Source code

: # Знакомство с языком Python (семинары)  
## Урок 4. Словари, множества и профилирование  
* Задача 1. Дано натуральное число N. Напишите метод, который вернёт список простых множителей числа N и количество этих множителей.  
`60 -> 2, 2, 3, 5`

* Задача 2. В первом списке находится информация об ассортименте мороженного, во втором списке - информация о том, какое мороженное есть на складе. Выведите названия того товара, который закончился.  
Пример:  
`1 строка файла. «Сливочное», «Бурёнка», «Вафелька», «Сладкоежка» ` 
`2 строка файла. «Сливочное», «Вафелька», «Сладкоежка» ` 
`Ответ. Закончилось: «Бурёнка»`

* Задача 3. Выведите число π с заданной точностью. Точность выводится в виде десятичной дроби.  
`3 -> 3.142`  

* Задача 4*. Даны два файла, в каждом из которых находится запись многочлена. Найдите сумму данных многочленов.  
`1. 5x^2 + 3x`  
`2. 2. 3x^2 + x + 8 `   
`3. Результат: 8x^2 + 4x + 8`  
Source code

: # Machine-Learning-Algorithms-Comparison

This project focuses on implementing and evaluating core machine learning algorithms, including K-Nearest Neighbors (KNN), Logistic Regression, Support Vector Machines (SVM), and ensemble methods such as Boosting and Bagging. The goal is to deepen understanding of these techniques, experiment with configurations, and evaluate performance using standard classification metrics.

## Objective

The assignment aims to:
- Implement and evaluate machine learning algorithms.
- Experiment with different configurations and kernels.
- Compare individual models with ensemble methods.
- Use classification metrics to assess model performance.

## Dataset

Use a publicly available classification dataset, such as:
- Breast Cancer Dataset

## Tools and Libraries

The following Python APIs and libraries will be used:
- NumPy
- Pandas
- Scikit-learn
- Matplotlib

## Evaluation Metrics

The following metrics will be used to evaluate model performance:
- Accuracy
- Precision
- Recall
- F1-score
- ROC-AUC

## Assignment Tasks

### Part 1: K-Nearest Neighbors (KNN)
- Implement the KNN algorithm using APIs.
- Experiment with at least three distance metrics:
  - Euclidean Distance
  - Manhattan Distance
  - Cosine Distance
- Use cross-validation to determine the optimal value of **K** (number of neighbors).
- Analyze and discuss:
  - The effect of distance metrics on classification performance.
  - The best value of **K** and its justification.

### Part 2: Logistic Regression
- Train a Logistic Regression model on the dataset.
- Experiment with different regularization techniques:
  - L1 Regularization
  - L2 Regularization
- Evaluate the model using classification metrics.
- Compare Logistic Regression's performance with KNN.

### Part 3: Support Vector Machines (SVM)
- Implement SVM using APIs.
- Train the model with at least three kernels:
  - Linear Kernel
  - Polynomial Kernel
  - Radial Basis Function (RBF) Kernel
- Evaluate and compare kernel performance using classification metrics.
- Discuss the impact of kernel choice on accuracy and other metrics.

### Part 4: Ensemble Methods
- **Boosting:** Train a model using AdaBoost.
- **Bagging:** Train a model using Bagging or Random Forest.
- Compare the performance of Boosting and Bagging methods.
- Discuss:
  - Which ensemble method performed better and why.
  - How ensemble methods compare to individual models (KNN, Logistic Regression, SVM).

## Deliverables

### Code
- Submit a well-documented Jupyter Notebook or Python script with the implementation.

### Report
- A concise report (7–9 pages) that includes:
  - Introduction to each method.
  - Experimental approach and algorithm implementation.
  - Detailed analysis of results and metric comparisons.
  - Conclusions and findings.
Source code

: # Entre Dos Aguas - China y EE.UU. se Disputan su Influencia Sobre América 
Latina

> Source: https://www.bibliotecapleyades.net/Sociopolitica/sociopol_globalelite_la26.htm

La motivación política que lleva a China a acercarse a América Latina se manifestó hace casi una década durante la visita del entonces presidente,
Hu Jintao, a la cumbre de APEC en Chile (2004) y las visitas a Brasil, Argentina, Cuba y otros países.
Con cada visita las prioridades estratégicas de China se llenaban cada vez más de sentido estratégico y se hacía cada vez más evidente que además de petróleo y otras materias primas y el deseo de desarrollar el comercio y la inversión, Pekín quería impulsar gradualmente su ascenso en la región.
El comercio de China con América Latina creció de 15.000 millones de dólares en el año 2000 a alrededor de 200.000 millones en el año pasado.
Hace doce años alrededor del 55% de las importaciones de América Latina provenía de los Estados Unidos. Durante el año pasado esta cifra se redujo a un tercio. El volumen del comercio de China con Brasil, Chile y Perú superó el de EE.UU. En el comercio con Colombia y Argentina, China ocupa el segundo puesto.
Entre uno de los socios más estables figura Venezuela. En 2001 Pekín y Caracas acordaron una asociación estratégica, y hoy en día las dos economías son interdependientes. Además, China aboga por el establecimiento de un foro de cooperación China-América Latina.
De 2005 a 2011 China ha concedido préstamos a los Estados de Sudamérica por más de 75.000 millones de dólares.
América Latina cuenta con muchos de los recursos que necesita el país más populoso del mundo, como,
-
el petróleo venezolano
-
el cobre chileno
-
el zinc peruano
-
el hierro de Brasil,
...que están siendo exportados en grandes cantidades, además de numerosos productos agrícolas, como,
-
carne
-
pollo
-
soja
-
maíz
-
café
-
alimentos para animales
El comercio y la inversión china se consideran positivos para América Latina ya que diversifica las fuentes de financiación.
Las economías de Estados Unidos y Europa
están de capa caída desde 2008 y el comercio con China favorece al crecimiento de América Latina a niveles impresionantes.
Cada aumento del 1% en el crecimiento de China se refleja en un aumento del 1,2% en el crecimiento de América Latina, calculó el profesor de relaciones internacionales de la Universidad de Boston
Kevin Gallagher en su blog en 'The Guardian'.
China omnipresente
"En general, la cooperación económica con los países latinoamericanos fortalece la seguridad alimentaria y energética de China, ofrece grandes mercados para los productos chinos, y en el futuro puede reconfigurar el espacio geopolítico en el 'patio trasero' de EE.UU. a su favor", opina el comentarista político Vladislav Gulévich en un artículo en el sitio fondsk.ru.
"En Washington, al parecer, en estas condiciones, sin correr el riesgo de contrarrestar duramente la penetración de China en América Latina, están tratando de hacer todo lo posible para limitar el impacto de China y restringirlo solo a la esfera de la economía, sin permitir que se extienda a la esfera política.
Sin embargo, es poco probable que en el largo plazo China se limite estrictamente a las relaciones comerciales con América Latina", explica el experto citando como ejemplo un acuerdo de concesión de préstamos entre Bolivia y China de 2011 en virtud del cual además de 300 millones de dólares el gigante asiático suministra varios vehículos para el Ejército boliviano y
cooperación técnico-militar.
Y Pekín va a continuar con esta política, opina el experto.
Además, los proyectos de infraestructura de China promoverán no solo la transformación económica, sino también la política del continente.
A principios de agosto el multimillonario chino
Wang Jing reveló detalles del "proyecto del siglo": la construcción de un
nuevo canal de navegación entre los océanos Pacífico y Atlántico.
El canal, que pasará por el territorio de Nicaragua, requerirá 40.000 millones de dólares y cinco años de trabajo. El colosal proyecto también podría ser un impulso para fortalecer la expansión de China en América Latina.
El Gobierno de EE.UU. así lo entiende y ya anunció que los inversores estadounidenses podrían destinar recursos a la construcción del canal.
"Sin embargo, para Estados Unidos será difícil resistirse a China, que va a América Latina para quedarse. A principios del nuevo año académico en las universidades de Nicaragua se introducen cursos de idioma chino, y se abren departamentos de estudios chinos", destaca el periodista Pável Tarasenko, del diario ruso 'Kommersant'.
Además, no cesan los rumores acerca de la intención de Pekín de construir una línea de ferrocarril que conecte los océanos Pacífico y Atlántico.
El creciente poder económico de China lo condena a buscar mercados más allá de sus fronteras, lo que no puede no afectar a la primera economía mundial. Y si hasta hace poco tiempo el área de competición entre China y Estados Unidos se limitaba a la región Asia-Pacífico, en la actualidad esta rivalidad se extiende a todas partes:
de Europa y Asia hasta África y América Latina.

++++

> **WORK ORDER**: The lines from the one containing "El Gobierno de" through the final line of the entries above are to be printed exactly, with nothing added.

> **RESULT OF THIS EXERCISE**:
El Gobierno de EE.UU. así lo entiende y ya anunció que los inversores estadounidenses podrían destinar recursos a la construcción del canal.
"Sin embargo, para Estados Unidos será difícil resistirse a China, que va a América Latina para quedarse. A principios del nuevo año académico en las universidades de Nicaragua se introducen cursos de idioma chino, y se abren departamentos de estudios chinos", destaca el periodista Pável Tarasenko, del diario ruso 'Kommersant'.
Además, no cesan los rumores acerca de la intención de Pekín de construir una línea de ferrocarril que conecte los océanos Pacífico y Atlántico.
El creciente poder económico de China lo condena a buscar mercados más allá de sus fronteras, lo que no puede no afectar a la primera economía mundial. Y si hasta hace poco tiempo el área de competición entre China y Estados Unidos se limitaba a la región Asia-Pacífico, en la actualidad esta rivalidad se extiende a todas partes:
de Europa y Asia hasta África y América Latina.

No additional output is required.